Earlier this month, I was in New York City at the IMN Middle Market Multifamily Conference moderating a panel discussion for property owners who are considering creating their own management firms. As a partner in one of the industry’s larger outsourced accounting firms, I help clients make that decision every day. The discussion included some interesting questions I want to share with you as you make your own considerations on whether to create a management firm.
Q: What are the key issues to consider when creating your own management firm?
A: There are several things to consider, including:
- What are your core needs? Creating your own firm will provide more control, access to expertise and information, and financial benefits.
- Is it in my best interest? Most of our clients say that creating their own firms allows them to align their interests better, as their previous management firms didn’t always have their best interests in mind.
Q: What is it that a management firm does for their fee?
A: A competent property manager can add significant value to your investment, which is why many experienced real estate investors will tell you that a good management company is worth its weight in gold. There are four primary things that the management firm does for an owner.
- They care for the property and manage the property staff, for which the owner is paying. They make sure the properties are well maintained. They also manage renovations.
- They market the property. There is more to this than just advertising. A good management company cost-effectively attracts quality potential tenants through effective screening and keeps electronic databases up to date with rates and property information. Effective marketing shortens vacancy cycles to keep the property leased.
- They provide benefits and handle payroll to the property staff.

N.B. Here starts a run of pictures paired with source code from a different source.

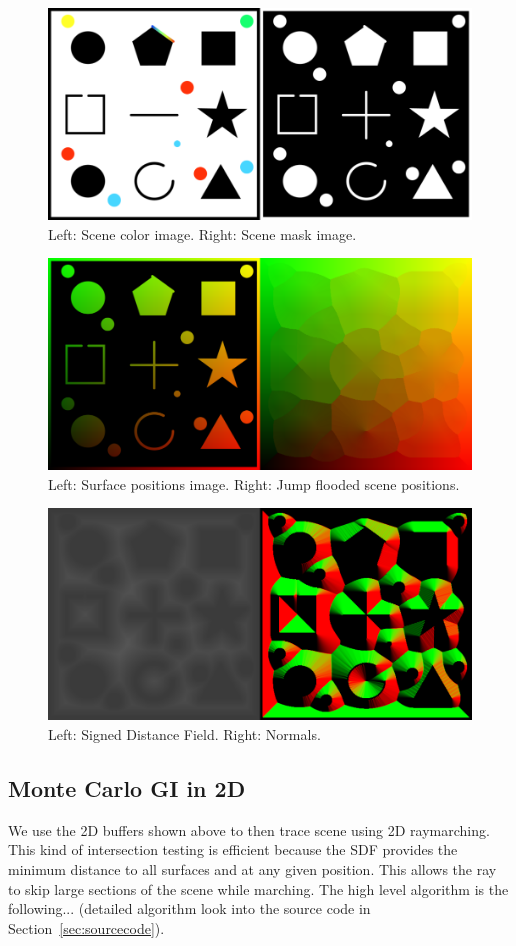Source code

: \documentclass[acmtog, nonacm]{acmart}
\begin{document}
\begin{figure}[ht]
  \centering
    \includegraphics[width=0.7\linewidth]{scene_description.png}
    \caption{Left: Scene color image. Right: Scene mask image.}
\end{figure}

\begin{figure}[ht]
  \centering
    \includegraphics[width=0.7\linewidth]{jfa.png}
    \caption{Left: Surface positions image. Right: Jump flooded scene positions.}
\end{figure}

\begin{figure}[ht]
  \centering
    \includegraphics[width=0.7\linewidth]{sdf_norm.png}
    \caption{Left: Signed Distance Field. Right: Normals.}
\end{figure}

\break


\subsection{Monte Carlo GI in 2D}
We use the 2D buffers shown above to then trace scene using 2D raymarching. This kind of intersection testing is efficient because the SDF provides the minimum distance to all surfaces and at any given position. This allows the ray to skip large sections of the scene while marching. The high level algorithm is the following... (detailed algorithm look into the source code in Section~\ref{sec:sourcecode}).
\end{document}
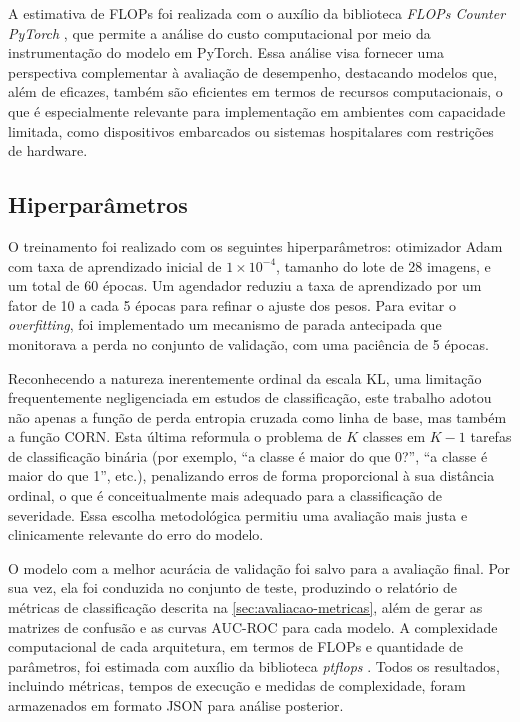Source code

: A estimativa de FLOPs foi realizada com o auxílio da biblioteca \textit{FLOPs Counter PyTorch} \cite{ptflops}, que permite a análise do custo computacional por meio da instrumentação do modelo em PyTorch. Essa análise visa fornecer uma perspectiva complementar à avaliação de desempenho, destacando modelos que, além de eficazes, também são eficientes em termos de recursos computacionais, o que é especialmente relevante para implementação em ambientes com capacidade limitada, como dispositivos embarcados ou sistemas hospitalares com restrições de hardware.

\subsection{Hiperparâmetros}

O treinamento foi realizado com os seguintes hiperparâmetros: otimizador Adam com taxa de aprendizado inicial de $1 \times 10^{-4}$, tamanho do lote de 28 imagens, e um total de 60 épocas. Um agendador reduziu a taxa de aprendizado por um fator de 10 a cada 5 épocas para refinar o ajuste dos pesos. Para evitar o \textit{overfitting}, foi implementado um mecanismo de parada antecipada que monitorava a perda no conjunto de validação, com uma paciência de 5 épocas.

Reconhecendo a natureza inerentemente ordinal da escala KL, uma limitação frequentemente negligenciada em estudos de classificação, este trabalho adotou não apenas a função de perda entropia cruzada como linha de base, mas também a função CORN. Esta última reformula o problema de $K$ classes em $K-1$ tarefas de classificação binária (por exemplo, ``a classe é maior do que 0?'', ``a classe é maior do que 1'', etc.), penalizando erros de forma proporcional à sua distância ordinal, o que é conceitualmente mais adequado para a classificação de severidade. Essa escolha metodológica permitiu uma avaliação mais justa e clinicamente relevante do erro do modelo.

O modelo com a melhor acurácia de validação foi salvo para a avaliação final. Por sua vez, ela foi conduzida no conjunto de teste, produzindo o relatório de métricas de classificação descrita na \autoref{sec:avaliacao-metricas}, além de gerar as matrizes de confusão e as curvas AUC-ROC para cada modelo. A complexidade computacional de cada arquitetura, em termos de FLOPs e quantidade de parâmetros, foi estimada com auxílio da biblioteca \textit{ptflops} \cite{ptflops}. Todos os resultados, incluindo métricas, tempos de execução e medidas de complexidade, foram armazenados em formato JSON para análise posterior.

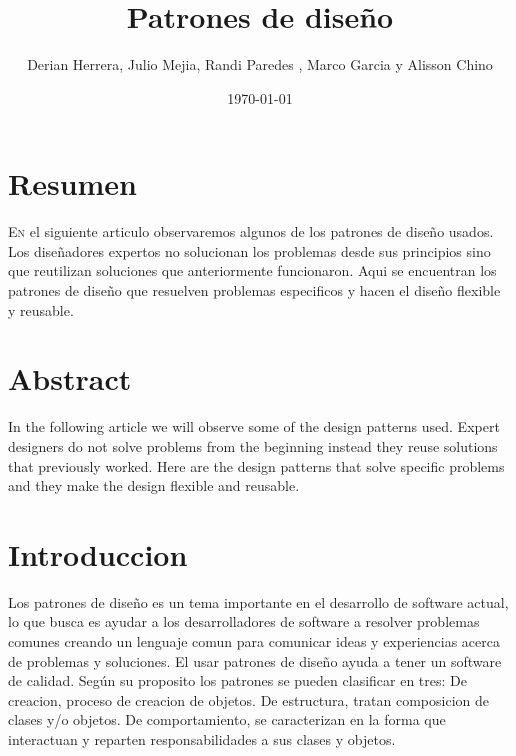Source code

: \documentclass[twoside,twocolumn]{article}
\title{Patrones de diseño} %
\author{Derian Herrera, Julio Mejia, Randi Paredes , Marco Garcia y Alisson Chino}
\date{\today} %
\begin{document}
\maketitle


\section{Resumen}

\lettrine[nindent=0em,lines=3]{E}n el siguiente articulo observaremos algunos
de los patrones de diseño usados.
Los diseñadores  expertos no solucionan los problemas desde  sus principios
sino que reutilizan soluciones  que anteriormente funcionaron.
Aqui se encuentran los patrones de diseño que resuelven problemas especificos 
y hacen el diseño flexible  y reusable.




\section{Abstract}


In the following article we will observe some
of the design patterns used.
Expert designers do not solve problems from the beginning
instead they reuse solutions that previously worked.
Here are the design patterns that solve specific problems
and they make the design flexible and reusable.





\section{Introduccion}
Los patrones de diseño es un tema  importante  en el desarrollo  de software 
actual, lo que busca es ayudar  a los desarrolladores de software a resolver  problemas comunes
creando un lenguaje comun  para comunicar ideas  y experiencias acerca de problemas 
y soluciones.
El usar patrones de diseño ayuda a tener un software de calidad.
Según su proposito  los patrones se pueden clasificar en tres:
De creacion, proceso de creacion de objetos.
De estructura, tratan composicion de clases y/o objetos.
De comportamiento, se caracterizan en la forma que interactuan y reparten responsabilidades
 a sus clases y objetos.
\end{document}
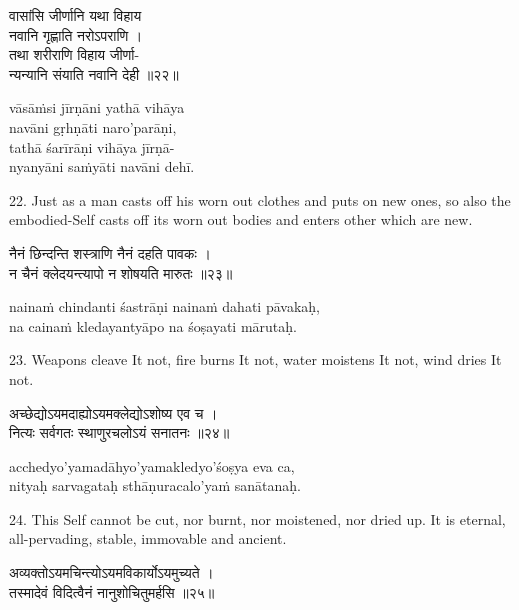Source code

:\begin{gitaverse}
वासांसि जीर्णानि यथा विहाय \\
\tab नवानि गृह्णाति नरोऽपराणि । \\
तथा शरीराणि विहाय जीर्णा- \\
\tab न्यन्यानि संयाति नवानि देही ॥२२॥
\end{gitaverse}

\begin{transliteration}
vāsāṁsi jīrṇāni yathā vihāya \\
\tab navāni gṛhṇāti naro'parāṇi, \\
tathā śarīrāṇi vihāya jīrṇā- \\
\tab nyanyāni saṁyāti navāni dehī.
\end{transliteration}

22. Just as a man casts off his worn out clothes and puts on new ones, so also
the embodied-Self casts off its worn out bodies and enters other which are new.

\begin{gitaverse}
नैनं छिन्दन्ति शस्त्राणि नैनं दहति पावकः । \\
न चैनं क्लेदयन्त्यापो न शोषयति मारुतः ॥२३॥
\end{gitaverse}

\begin{transliteration}
nainaṁ chindanti śastrāṇi nainaṁ dahati pāvakaḥ, \\
na cainaṁ kledayantyāpo na śoṣayati mārutaḥ.
\end{transliteration}

23. Weapons cleave It not, fire burns It not, water moistens It not, wind dries
It not.

\begin{gitaverse}
अच्छेद्योऽयमदाह्योऽयमक्लेद्योऽशोष्य एव च । \\
नित्यः सर्वगतः स्थाणुरचलोऽयं सनातनः ॥२४॥
\end{gitaverse}

\begin{transliteration}
acchedyo'yamadāhyo'yamakledyo'śoṣya eva ca, \\
nityaḥ sarvagataḥ sthāṇuracalo'yaṁ sanātanaḥ.
\end{transliteration}

24. This Self cannot be cut, nor burnt, nor moistened, nor dried up. It is
eternal, all-pervading, stable, immovable and ancient.

\begin{gitaverse}
अव्यक्तोऽयमचिन्त्योऽयमविकार्योऽयमुच्यते । \\
तस्मादेवं विदित्वैनं नानुशोचितुमर्हसि ॥२५॥
\end{gitaverse}

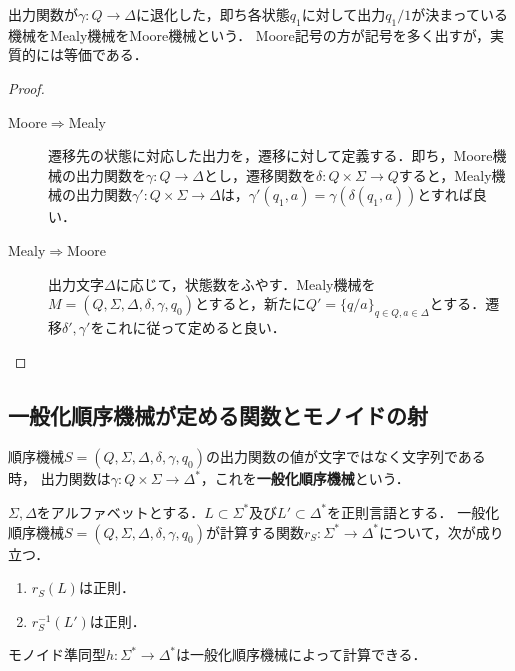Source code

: \documentclass[uplatex, dvipdfmx]{jsreport}
\begin{document}
\begin{proposition}[Moore機械とMealy機械の等価性]
    出力関数が$\gamma:Q\to\Delta$に退化した，即ち各状態$q_1$に対して出力$q_1/1$が決まっている機械をMealy機械をMoore機械という．
    Moore記号の方が記号を多く出すが，実質的には等価である．
\end{proposition}
\begin{proof}\mbox{}
    \begin{description}
        \item[Moore$\Rightarrow$Mealy] 遷移先の状態に対応した出力を，遷移に対して定義する．即ち，Moore機械の出力関数を$\gamma:Q\to\Delta$とし，遷移関数を$\delta:Q\times\Sigma\to Q$すると，Mealy機械の出力関数$\gamma':Q\times\Sigma\to\Delta$は，$\gamma'(q_1,a)=\gamma(\delta(q_1,a))$とすれば良い．
        \item[Mealy$\Rightarrow$Moore] 出力文字$\Delta$に応じて，状態数をふやす．Mealy機械を$M=(Q,\Sigma,\Delta,\delta,\gamma,q_0)$とすると，新たに$Q'=\{q/a\}_{q\in Q,a\in\Delta}$とする．遷移$\delta',\gamma'$をこれに従って定めると良い．
    \end{description}
\end{proof}

\subsection{一般化順序機械が定める関数とモノイドの射}

\begin{definition}
    順序機械$S=(Q,\Sigma,\Delta,\delta,\gamma,q_0)$の出力関数の値が文字ではなく文字列である時，
    出力関数は$\gamma:Q\times\Sigma\to\Delta^*$，これを\textbf{一般化順序機械}という．
\end{definition}

\begin{theorem}[一般化順序機械が計算する関数は正則構造を保つ]
    $\Sigma,\Delta$をアルファベットとする．$L\subset\Sigma^*$及び$L'\subset\Delta^*$を正則言語とする．
    一般化順序機械$S=(Q,\Sigma,\Delta,\delta,\gamma,q_0)$が計算する関数$r_S:\Sigma^*\to\Delta^*$について，次が成り立つ．
    \begin{enumerate}
        \item $r_S(L)$は正則．
        \item $r_S^{-1}(L')$は正則．
    \end{enumerate}
\end{theorem}

\begin{proposition}
    モノイド準同型$h:\Sigma^*\to\Delta^*$は一般化順序機械によって計算できる．
\end{proposition}
\end{document}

- They process and pay invoices, reconcile bank accounts and do the monthly financial reporting.
This is an ideal scenario. These results can only be expected if a management company is competent, trustworthy and a good fit for your portfolio. A poor choice of a management company can produce many headaches of its own, which happens more frequently than one would expect.
If you have a good working relationship with your management company and the property is performing well, it may not be wise to upset the apple cart, so to speak.
Q: What are the costs associated with third-party management vs. creating my own management firm? Is there a financial benefit to having my own firm?
A: That’s one of the most important questions, and one that can be best illustrated in a direct comparison. Below are two case studies of owners, one with eight properties and 2,000 units and another with ten properties and 400 units in a high-rent market like New York.
- Ten properties, 2,000 units – This Midwest based owner paid a three percent management fee that amounted to $63,000 per month. She chose to hire a VP of Operations, who with benefits cost $11,800 per month. She outsourced accounting and HR to Ascent and the marketing and advertising to a real estate marketing firm. The total cost of outsourcing was $31,000 per month, creating a savings of about 51 percent (see Table One).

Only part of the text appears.